Work order: From the entries below, give the number of lines where the word "detection" occurs, and nothing else.

[Materials provided Boundary: Start]

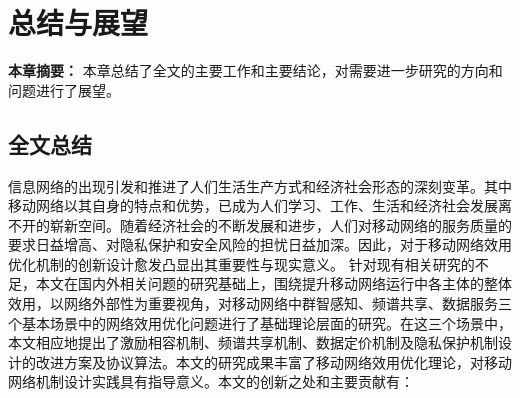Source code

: \chapter{总结与展望}
\textbf{本章摘要：} 本章总结了全文的主要工作和主要结论，对需要进一步研究的方向和问题进行了展望。

\section{全文总结}


信息网络的出现引发和推进了人们生活生产方式和经济社会形态的深刻变革。其中移动网络以其自身的特点和优势，已成为人们学习、工作、生活和经济社会发展离不开的崭新空间。随着经济社会的不断发展和进步，人们对移动网络的服务质量的要求日益增高、对隐私保护和安全风险的担忧日益加深。因此，对于移动网络效用优化机制的创新设计愈发凸显出其重要性与现实意义。
针对现有相关研究的不足，本文在国内外相关问题的研究基础上，围绕提升移动网络运行中各主体的整体效用，以网络外部性为重要视角，对移动网络中群智感知、频谱共享、数据服务三个基本场景中的网络效用优化问题进行了基础理论层面的研究。在这三个场景中，本文相应地提出了激励相容机制、频谱共享机制、数据定价机制及隐私保护机制设计的改进方案及协议算法。本文的研究成果丰富了移动网络效用优化理论，对移动网络机制设计实践具有指导意义。本文的创新之处和主要贡献有：

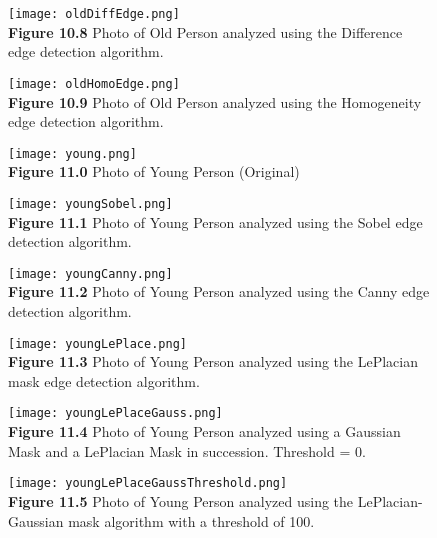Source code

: \documentclass{article}%
\begin{document}
\newpage
\begin{figure}[h]
\centering
\texttt{[image: oldDiffEdge.png]}\\
{\bf Figure 10.8} Photo of Old Person analyzed using the Difference edge detection algorithm.  
\end{figure}

\newpage
\begin{figure}[h]
\centering
\texttt{[image: oldHomoEdge.png]}\\
{\bf Figure 10.9} Photo of Old Person analyzed using the Homogeneity edge detection algorithm.  
\end{figure}
\clearpage


\newpage
\begin{figure}[h]
\centering
\texttt{[image: young.png]}\\
{\bf Figure 11.0} Photo of Young Person (Original)
\end{figure}

\newpage
\begin{figure}[h]
\centering
\texttt{[image: youngSobel.png]}\\
{\bf Figure 11.1} Photo of Young Person analyzed using the Sobel edge detection algorithm.   
\end{figure}

\newpage
\begin{figure}[h]
\centering
\texttt{[image: youngCanny.png]}\\
{\bf Figure 11.2} Photo of Young Person analyzed using the Canny edge detection algorithm.   
\end{figure}

\newpage
\begin{figure}[h]
\centering
\texttt{[image: youngLePlace.png]}\\
{\bf Figure 11.3} Photo of Young Person analyzed using the LePlacian mask edge detection algorithm.  
\end{figure}

\newpage
\begin{figure}[h]
\centering
\texttt{[image: youngLePlaceGauss.png]}\\
{\bf Figure 11.4} Photo of Young Person analyzed using a Gaussian Mask and a LePlacian Mask in succession. Threshold = 0.   
\end{figure}

\newpage
\begin{figure}[h]
\centering
\texttt{[image: youngLePlaceGaussThreshold.png]}\\
{\bf Figure 11.5} Photo of Young Person analyzed using the LePlacian-Gaussian mask algorithm with a threshold of 100.  
\end{figure}
\end{document}
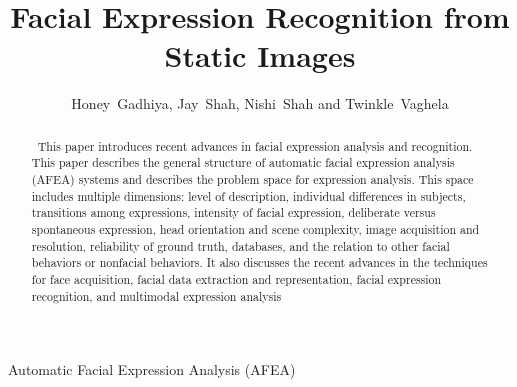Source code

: \documentclass[journal]{IEEEtran}
\begin{document}
%
\title{Facial Expression Recognition from Static Images}
%


\author{Honey~Gadhiya,
        Jay~Shah,
        Nishi~Shah
        and Twinkle~Vaghela%
}





\maketitle


\begin{abstract}
\ This paper introduces recent advances in facial expression analysis and recognition. This paper describes the general structure of automatic facial expression analysis (AFEA) systems and describes the problem space for expression analysis. This space includes multiple dimensions: level of description, individual differences in subjects, transitions among expressions, intensity of facial expression, deliberate versus spontaneous expression, head orientation and scene complexity, image acquisition and resolution, reliability of ground truth, databases, and the relation to other facial behaviors or nonfacial behaviors. It also discusses the recent advances in the techniques for face acquisition, facial data extraction and representation, facial expression recognition, and multimodal expression analysis
\end{abstract}

\begin{IEEEkeywords}
Automatic Facial Expression Analysis (AFEA)
\end{IEEEkeywords}


\IEEEpeerreviewmaketitle
\end{document}
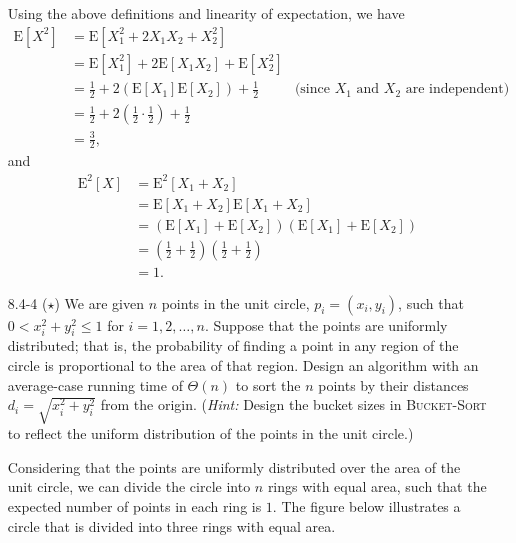 \documentclass{report}
\makeatletter
\renewenvironment{framed}{%
 \def\FrameCommand##1{\hskip\@totalleftmargin
 \fboxsep=\FrameSep\fbox{##1}}%
 \MakeFramed {\advance\hsize-\width
   \@totalleftmargin\z@ \linewidth\hsize
   \@setminipage}}%
 {\par\unskip\endMakeFramed}
\makeatother
\begin{document}
\begin{enumerate}
\begin{framed}
Using the above definitions and linearity of expectation, we have
\begin{equation*}
\begin{aligned}
  \text{E}[X^2] &= \text{E}[X_1^2 + 2 X_1 X_2 + X_2^2]\\
                &= \text{E}[X_1^2] + 2 \text{E}[X_1 X_2] + \text{E}[X_2^2]\\
                &= \frac{1}{2} + 2 \left(\text{E}[X_1] \text{E}[X_2]\right) + \frac{1}{2} & \text{(since $X_1$ and $X_2$ are independent)}\\
                &= \frac{1}{2} + 2 \left(\frac{1}{2} \cdot \frac{1}{2}\right) + \frac{1}{2}\\
                &= \frac{3}{2},
\end{aligned}
\end{equation*}
and
\begin{equation*}
\begin{aligned}
  \text{E}^2[X] &= \text{E}^2[X_1 + X_2]\\
                &= \text{E}[X_1 + X_2] \text{E}[X_1 + X_2]\\
                &= ( \text{E}[X_1] + \text{E}[X_2] ) ( \text{E}[X_1] + \text{E}[X_2] )\\
                &= \left( \frac{1}{2} + \frac{1}{2} \right) \left( \frac{1}{2} + \frac{1}{2} \right)\\
                &= 1.
\end{aligned}
\end{equation*}
\end{framed}

\newpage

\item[8.4-4]{($\star$) We are given $n$ points in the unit circle,
$p_i = (x_i, y_i)$, such that $0 < x^2_i + y^2_i \le 1$ for
$i = 1, 2, \dots, n$. Suppose that the points are uniformly distributed; that
is, the probability of finding a point in any region of the circle is
proportional to the area of that region. Design an algorithm with an
average-case running time of $\Theta(n)$ to sort the $n$ points by their
distances $d_i = \sqrt{x^2_i + y^2_i}$ from the origin. (\emph{Hint:} Design the
bucket sizes in \textsc{Bucket-Sort} to reflect the uniform distribution of the
points in the unit circle.)}

\begin{framed}

Considering that the points are uniformly distributed over the area of the unit
circle, we can divide the circle into $n$ rings with equal area, such that the
expected number of points in each ring is $1$. The figure below illustrates
a circle that is divided into three rings with equal area.


\end{framed}
\end{enumerate}
\end{document}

[Materials provided Boundary: End]

Solution for this task: 5